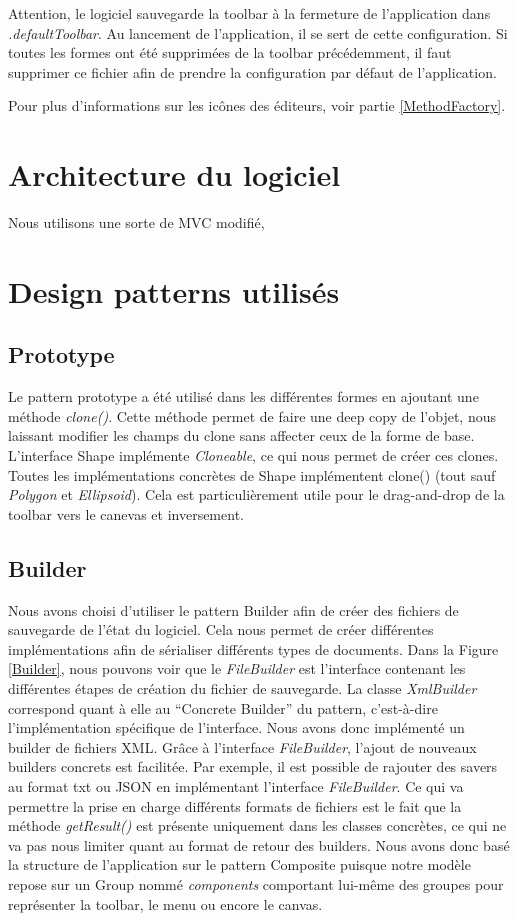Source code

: \documentclass{article}
\begin{document}
Attention, le logiciel sauvegarde la toolbar à la fermeture de l'application dans \textit{.defaultToolbar}. Au lancement de l'application, il se sert de cette configuration.
Si toutes les formes ont été supprimées de la toolbar précédemment, il faut supprimer ce fichier afin de prendre la configuration par défaut de l'application.

Pour plus d'informations sur les icônes des éditeurs, voir partie \ref{MethodFactory}.


\section{Architecture du logiciel}

Nous utilisons une sorte de MVC modifié,


\section{Design patterns utilisés} \label{sec2}

\subsection{Prototype}
Le pattern prototype a été utilisé dans les différentes formes en ajoutant une méthode \textit{clone()}. Cette méthode permet de faire une deep copy de l'objet,
 nous laissant modifier les champs du clone sans affecter ceux de la forme de base.
 L'interface Shape implémente \textit{Cloneable}, ce qui nous permet de créer ces clones.
 Toutes les implémentations concrètes de Shape implémentent clone() (tout sauf \textit{Polygon} et \textit{Ellipsoid}).
 Cela est particulièrement utile pour le drag-and-drop de la toolbar vers le canevas et inversement.

\subsection{Builder}
Nous avons choisi d'utiliser le pattern Builder afin de créer des fichiers de sauvegarde de l'état du logiciel. Cela nous permet de créer différentes implémentations
afin de sérialiser différents types de documents. Dans la Figure \ref{Builder}, nous pouvons voir que le \textit{FileBuilder} est l'interface contenant les différentes étapes de création
du fichier de sauvegarde. La classe \textit{XmlBuilder} correspond quant à elle au ``Concrete Builder'' du pattern, c'est-à-dire l'implémentation spécifique
de l'interface. Nous avons donc implémenté un builder de fichiers XML. Grâce à l'interface \textit{FileBuilder}, l'ajout de nouveaux builders concrets est facilitée.
Par exemple, il est possible de rajouter des savers au format txt ou JSON en implémentant l'interface \textit{FileBuilder}.
Ce qui va permettre la prise en charge différents formats de fichiers est le fait que la méthode \textit{getResult()} est présente uniquement dans les classes concrètes, ce qui ne va pas nous
limiter quant au format de retour des builders. Nous avons donc basé la structure de l'application sur le pattern Composite puisque notre modèle repose sur un Group nommé \textit{components}
comportant lui-même des groupes pour représenter la toolbar, le menu ou encore le canvas.
\end{document}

▸ Work instruction:
Could you find every line in the records above that contains the word "concrètes" and copy it?

▸ Output for this task:
 Toutes les implémentations concrètes de Shape implémentent clone() (tout sauf \textit{Polygon} et \textit{Ellipsoid}).
Ce qui va permettre la prise en charge différents formats de fichiers est le fait que la méthode \textit{getResult()} est présente uniquement dans les classes concrètes, ce qui ne va pas nous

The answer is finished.